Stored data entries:
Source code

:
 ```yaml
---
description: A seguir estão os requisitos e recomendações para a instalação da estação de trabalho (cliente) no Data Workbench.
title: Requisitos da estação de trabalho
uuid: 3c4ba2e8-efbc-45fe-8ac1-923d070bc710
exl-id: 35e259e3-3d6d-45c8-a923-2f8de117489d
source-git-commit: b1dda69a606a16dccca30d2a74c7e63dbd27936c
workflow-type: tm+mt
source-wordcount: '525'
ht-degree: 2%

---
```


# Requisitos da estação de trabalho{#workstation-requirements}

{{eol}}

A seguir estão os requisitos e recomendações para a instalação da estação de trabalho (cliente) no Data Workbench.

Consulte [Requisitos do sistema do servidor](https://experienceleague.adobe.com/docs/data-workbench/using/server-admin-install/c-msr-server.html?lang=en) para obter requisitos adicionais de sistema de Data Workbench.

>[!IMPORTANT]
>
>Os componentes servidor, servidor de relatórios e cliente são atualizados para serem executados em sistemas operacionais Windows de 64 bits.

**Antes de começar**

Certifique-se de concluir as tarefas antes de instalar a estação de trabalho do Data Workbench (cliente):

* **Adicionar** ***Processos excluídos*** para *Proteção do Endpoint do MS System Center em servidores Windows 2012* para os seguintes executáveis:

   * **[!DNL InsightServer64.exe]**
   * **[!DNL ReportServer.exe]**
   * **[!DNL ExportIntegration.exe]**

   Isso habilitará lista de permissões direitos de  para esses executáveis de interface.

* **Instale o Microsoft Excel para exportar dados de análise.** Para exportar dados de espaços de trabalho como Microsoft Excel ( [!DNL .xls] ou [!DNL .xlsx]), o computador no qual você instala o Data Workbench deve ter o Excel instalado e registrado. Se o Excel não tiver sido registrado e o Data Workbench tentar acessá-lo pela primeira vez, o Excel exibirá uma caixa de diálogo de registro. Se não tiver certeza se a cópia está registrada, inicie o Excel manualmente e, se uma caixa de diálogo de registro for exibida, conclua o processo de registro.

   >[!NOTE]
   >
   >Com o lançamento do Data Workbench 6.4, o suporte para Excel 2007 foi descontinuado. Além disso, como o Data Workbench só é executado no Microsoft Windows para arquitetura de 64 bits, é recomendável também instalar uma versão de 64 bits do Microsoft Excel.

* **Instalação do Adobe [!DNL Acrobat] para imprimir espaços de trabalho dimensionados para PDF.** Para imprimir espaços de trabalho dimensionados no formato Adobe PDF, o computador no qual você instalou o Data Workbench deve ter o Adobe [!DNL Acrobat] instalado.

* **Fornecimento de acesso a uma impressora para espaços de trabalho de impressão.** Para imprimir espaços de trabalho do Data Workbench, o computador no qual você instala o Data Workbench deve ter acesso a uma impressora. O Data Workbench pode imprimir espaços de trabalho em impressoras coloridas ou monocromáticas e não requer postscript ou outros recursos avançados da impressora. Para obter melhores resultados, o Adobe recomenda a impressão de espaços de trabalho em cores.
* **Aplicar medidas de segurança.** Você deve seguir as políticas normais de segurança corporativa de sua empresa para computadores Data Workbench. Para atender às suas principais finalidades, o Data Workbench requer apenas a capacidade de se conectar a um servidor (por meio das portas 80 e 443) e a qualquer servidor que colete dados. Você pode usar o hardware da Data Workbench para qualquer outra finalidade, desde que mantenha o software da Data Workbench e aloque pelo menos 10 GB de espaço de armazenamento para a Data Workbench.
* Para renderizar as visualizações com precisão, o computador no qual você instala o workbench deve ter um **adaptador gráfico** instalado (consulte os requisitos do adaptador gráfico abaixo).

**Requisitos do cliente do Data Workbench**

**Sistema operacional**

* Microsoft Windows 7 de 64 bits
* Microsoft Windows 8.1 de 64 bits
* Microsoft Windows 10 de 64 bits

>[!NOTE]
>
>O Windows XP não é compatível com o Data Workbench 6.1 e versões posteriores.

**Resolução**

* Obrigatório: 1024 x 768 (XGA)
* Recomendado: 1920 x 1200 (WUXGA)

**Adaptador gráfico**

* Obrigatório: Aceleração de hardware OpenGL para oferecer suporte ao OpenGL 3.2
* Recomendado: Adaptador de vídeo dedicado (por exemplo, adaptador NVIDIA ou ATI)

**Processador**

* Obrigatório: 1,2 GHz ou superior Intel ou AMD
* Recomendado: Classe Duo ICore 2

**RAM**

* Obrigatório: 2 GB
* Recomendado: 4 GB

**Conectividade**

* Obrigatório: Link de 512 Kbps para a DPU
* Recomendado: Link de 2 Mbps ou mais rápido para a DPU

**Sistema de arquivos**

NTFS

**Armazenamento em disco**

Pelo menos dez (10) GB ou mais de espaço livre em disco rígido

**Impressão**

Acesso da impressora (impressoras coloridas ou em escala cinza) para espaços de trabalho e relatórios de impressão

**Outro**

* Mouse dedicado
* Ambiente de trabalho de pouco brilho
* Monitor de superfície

◆ **TASK DETAILS**:
Filter the records for lines holding the string "suporte". Copy each one.

◆ **EXERCISE RESPONSE**:
   >Com o lançamento do Data Workbench 6.4, o suporte para Excel 2007 foi descontinuado. Além disso, como o Data Workbench só é executado no Microsoft Windows para arquitetura de 64 bits, é recomendável também instalar uma versão de 64 bits do Microsoft Excel.
* Obrigatório: Aceleração de hardware OpenGL para oferecer suporte ao OpenGL 3.2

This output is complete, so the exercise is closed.